• _WORK TO BE COMPLETED_
As the answer, set down the lines below from the one containing "nos dirige el" through the one containing "decía, en la", exactly and inclusively, and no others.

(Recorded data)
▼▼▼
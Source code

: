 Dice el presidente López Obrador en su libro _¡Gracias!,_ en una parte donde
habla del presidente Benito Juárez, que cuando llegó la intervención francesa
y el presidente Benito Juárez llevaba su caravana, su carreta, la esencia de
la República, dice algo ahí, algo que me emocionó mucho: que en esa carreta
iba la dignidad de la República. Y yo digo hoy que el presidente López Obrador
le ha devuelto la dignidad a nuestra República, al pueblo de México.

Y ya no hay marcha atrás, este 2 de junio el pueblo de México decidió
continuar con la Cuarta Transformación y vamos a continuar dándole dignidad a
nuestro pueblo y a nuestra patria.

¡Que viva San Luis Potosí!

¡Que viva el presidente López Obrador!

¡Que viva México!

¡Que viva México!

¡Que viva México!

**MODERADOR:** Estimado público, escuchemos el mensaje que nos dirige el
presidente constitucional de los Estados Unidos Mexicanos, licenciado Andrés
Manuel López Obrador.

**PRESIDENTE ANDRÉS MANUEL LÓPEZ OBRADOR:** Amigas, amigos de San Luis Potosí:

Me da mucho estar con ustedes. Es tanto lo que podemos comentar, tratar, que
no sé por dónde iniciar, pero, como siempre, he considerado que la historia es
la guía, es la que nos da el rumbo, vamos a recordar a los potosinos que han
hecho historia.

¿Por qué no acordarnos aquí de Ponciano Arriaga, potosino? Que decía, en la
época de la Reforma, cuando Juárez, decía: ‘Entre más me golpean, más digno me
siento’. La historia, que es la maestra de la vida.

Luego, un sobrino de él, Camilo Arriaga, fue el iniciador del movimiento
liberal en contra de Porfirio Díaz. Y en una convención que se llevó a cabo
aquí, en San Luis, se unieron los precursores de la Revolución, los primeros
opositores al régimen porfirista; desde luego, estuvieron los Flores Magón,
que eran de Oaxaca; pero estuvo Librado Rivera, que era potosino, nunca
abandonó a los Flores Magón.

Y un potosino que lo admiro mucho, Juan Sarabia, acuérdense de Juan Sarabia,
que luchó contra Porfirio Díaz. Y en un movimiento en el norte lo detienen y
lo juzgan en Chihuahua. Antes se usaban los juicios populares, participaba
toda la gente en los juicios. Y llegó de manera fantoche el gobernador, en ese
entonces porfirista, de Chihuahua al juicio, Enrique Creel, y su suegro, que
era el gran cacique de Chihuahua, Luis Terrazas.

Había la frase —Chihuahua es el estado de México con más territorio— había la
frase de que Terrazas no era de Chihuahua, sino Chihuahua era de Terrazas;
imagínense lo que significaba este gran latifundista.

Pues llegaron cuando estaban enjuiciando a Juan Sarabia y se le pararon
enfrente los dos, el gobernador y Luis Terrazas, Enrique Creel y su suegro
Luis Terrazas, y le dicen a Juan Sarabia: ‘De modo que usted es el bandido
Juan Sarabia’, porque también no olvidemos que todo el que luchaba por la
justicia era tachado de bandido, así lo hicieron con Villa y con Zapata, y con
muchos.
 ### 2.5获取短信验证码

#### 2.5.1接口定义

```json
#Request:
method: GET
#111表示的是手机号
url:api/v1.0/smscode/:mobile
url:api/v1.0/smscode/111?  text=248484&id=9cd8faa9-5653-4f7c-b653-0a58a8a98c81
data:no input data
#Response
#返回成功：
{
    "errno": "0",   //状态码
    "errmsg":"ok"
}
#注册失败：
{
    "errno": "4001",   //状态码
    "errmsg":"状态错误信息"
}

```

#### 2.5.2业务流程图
▲▲▲
▼▼▼
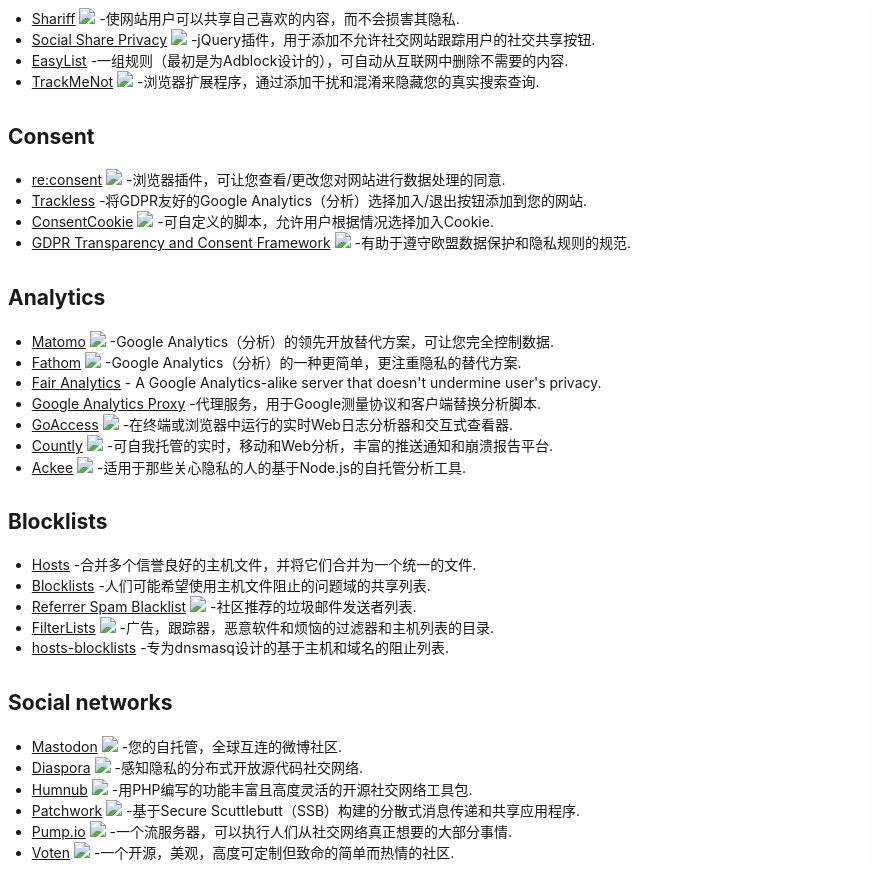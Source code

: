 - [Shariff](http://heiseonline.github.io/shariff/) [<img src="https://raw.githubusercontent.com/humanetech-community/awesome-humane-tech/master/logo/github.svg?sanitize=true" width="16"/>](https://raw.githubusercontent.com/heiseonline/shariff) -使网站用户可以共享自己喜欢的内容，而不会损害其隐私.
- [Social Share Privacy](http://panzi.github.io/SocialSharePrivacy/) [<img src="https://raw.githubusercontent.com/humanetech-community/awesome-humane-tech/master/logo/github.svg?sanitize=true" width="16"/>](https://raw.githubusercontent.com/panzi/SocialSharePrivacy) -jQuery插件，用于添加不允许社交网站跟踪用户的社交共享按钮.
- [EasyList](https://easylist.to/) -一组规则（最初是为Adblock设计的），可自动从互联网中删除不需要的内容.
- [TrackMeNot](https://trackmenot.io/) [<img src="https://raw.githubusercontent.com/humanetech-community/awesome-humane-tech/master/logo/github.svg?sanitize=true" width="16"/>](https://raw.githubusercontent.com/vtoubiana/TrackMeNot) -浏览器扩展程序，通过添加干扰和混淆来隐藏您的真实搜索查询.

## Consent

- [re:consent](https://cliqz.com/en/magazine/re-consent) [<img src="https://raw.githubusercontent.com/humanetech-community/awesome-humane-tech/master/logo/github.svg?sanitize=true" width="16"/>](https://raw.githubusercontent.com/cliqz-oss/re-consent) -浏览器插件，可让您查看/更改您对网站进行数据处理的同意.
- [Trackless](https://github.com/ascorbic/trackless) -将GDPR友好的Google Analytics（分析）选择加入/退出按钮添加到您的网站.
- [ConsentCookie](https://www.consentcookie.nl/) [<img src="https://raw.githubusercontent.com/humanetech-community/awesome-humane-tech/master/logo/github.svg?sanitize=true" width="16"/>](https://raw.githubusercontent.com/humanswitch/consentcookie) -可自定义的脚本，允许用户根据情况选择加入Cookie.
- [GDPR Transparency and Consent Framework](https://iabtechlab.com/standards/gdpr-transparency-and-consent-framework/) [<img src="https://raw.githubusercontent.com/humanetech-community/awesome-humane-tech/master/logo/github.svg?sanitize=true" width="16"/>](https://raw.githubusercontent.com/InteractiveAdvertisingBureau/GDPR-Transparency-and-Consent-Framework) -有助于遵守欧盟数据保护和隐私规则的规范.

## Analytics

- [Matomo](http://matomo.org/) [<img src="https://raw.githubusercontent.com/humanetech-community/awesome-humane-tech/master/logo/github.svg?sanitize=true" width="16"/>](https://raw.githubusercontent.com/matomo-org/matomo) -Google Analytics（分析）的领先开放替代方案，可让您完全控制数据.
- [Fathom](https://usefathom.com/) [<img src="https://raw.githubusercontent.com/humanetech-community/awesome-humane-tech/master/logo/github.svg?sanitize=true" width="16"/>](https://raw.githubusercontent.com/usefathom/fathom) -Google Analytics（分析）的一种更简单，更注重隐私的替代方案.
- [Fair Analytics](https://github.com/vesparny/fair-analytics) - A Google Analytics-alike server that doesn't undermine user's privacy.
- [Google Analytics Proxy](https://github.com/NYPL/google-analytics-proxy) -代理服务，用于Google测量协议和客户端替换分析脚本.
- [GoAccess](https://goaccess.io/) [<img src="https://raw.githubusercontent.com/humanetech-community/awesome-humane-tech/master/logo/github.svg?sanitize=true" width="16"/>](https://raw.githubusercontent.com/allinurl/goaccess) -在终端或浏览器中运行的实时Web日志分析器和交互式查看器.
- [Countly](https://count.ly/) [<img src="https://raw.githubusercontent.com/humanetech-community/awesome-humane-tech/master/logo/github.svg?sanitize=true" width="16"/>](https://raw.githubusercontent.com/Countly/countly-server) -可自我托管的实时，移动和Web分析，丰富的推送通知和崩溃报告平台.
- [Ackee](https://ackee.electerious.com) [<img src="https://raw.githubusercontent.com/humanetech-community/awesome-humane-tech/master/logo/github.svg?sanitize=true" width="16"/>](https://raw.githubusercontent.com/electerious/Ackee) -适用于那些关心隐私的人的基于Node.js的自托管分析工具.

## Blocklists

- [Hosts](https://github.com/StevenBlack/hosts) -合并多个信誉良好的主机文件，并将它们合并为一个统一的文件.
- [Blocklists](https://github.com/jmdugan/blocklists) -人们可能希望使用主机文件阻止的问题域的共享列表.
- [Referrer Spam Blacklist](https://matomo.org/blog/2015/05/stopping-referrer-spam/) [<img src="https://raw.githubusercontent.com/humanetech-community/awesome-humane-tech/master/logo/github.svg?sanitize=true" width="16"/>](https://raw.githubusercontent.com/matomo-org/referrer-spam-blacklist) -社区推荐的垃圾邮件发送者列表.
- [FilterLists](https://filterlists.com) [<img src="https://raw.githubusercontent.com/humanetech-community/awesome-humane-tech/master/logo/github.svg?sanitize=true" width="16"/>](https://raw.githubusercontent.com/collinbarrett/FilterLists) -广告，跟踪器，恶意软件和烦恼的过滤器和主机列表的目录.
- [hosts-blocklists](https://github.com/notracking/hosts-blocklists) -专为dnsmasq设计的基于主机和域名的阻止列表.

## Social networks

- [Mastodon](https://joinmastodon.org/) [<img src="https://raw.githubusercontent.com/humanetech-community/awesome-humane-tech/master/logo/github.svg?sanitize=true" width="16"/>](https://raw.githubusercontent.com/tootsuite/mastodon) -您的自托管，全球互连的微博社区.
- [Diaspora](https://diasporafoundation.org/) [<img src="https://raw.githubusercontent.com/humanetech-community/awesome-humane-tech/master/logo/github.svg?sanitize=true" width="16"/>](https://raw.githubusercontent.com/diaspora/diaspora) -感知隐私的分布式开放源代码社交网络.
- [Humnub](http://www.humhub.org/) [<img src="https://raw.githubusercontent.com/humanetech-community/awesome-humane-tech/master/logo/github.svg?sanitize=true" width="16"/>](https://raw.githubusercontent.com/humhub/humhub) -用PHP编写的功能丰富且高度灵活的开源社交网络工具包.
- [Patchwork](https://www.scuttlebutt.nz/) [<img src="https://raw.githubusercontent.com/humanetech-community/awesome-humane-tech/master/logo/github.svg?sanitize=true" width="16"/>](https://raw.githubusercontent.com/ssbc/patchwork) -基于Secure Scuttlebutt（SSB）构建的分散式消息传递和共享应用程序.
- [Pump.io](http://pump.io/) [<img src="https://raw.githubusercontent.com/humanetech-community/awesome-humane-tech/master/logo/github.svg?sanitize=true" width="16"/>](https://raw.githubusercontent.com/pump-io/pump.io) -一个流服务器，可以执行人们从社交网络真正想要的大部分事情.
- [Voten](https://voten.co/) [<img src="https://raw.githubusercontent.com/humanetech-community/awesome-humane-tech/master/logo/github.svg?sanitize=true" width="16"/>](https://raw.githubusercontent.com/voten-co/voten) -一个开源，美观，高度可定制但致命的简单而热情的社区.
▲▲▲
▼▼▼
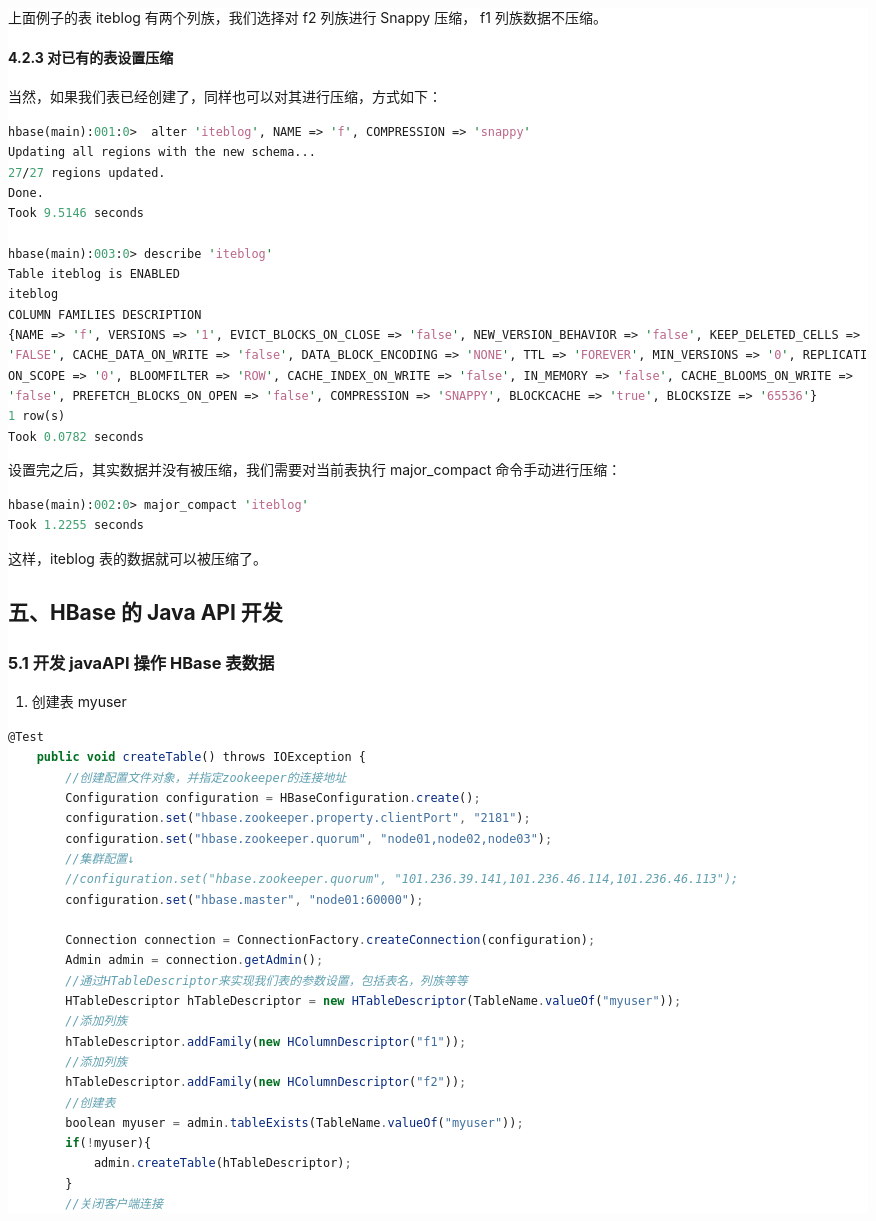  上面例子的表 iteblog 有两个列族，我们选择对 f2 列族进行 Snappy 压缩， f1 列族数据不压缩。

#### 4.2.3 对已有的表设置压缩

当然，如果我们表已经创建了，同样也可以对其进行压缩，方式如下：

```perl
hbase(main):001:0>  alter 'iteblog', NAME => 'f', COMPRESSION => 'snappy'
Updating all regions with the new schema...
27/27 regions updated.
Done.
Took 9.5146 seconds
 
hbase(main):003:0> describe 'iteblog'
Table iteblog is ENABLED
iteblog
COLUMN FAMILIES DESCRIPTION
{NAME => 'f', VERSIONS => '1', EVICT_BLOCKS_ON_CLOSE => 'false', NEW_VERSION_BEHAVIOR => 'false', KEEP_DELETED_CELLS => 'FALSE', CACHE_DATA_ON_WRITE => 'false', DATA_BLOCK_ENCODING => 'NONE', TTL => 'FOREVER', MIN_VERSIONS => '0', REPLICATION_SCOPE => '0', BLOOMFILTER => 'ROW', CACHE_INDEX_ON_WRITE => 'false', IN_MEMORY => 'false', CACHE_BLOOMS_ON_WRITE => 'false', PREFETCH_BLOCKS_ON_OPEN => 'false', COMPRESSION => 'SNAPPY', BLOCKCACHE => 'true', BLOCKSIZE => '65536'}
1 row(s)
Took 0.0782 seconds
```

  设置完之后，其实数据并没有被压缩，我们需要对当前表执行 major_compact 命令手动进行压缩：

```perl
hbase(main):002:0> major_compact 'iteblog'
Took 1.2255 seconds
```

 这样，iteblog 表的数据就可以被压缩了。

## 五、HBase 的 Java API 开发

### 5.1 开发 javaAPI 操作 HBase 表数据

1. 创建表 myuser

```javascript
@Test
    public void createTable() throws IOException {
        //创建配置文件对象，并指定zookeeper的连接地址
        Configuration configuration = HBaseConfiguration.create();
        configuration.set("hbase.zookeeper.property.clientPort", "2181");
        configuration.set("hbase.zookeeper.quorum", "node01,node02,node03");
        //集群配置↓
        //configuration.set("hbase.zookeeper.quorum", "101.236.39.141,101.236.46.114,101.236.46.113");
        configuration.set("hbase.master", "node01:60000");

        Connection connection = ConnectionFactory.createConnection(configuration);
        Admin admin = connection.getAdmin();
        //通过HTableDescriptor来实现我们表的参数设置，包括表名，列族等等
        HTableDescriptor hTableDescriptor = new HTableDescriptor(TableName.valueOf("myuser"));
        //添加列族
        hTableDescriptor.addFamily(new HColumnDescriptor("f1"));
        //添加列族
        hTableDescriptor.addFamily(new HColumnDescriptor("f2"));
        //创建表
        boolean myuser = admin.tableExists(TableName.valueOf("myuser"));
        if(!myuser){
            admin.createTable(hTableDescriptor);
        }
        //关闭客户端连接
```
▲▲▲
• _TASK RESPONSE_
**MODERADOR:** Estimado público, escuchemos el mensaje que nos dirige el
presidente constitucional de los Estados Unidos Mexicanos, licenciado Andrés
Manuel López Obrador.

**PRESIDENTE ANDRÉS MANUEL LÓPEZ OBRADOR:** Amigas, amigos de San Luis Potosí:

Me da mucho estar con ustedes. Es tanto lo que podemos comentar, tratar, que
no sé por dónde iniciar, pero, como siempre, he considerado que la historia es
la guía, es la que nos da el rumbo, vamos a recordar a los potosinos que han
hecho historia.

¿Por qué no acordarnos aquí de Ponciano Arriaga, potosino? Que decía, en la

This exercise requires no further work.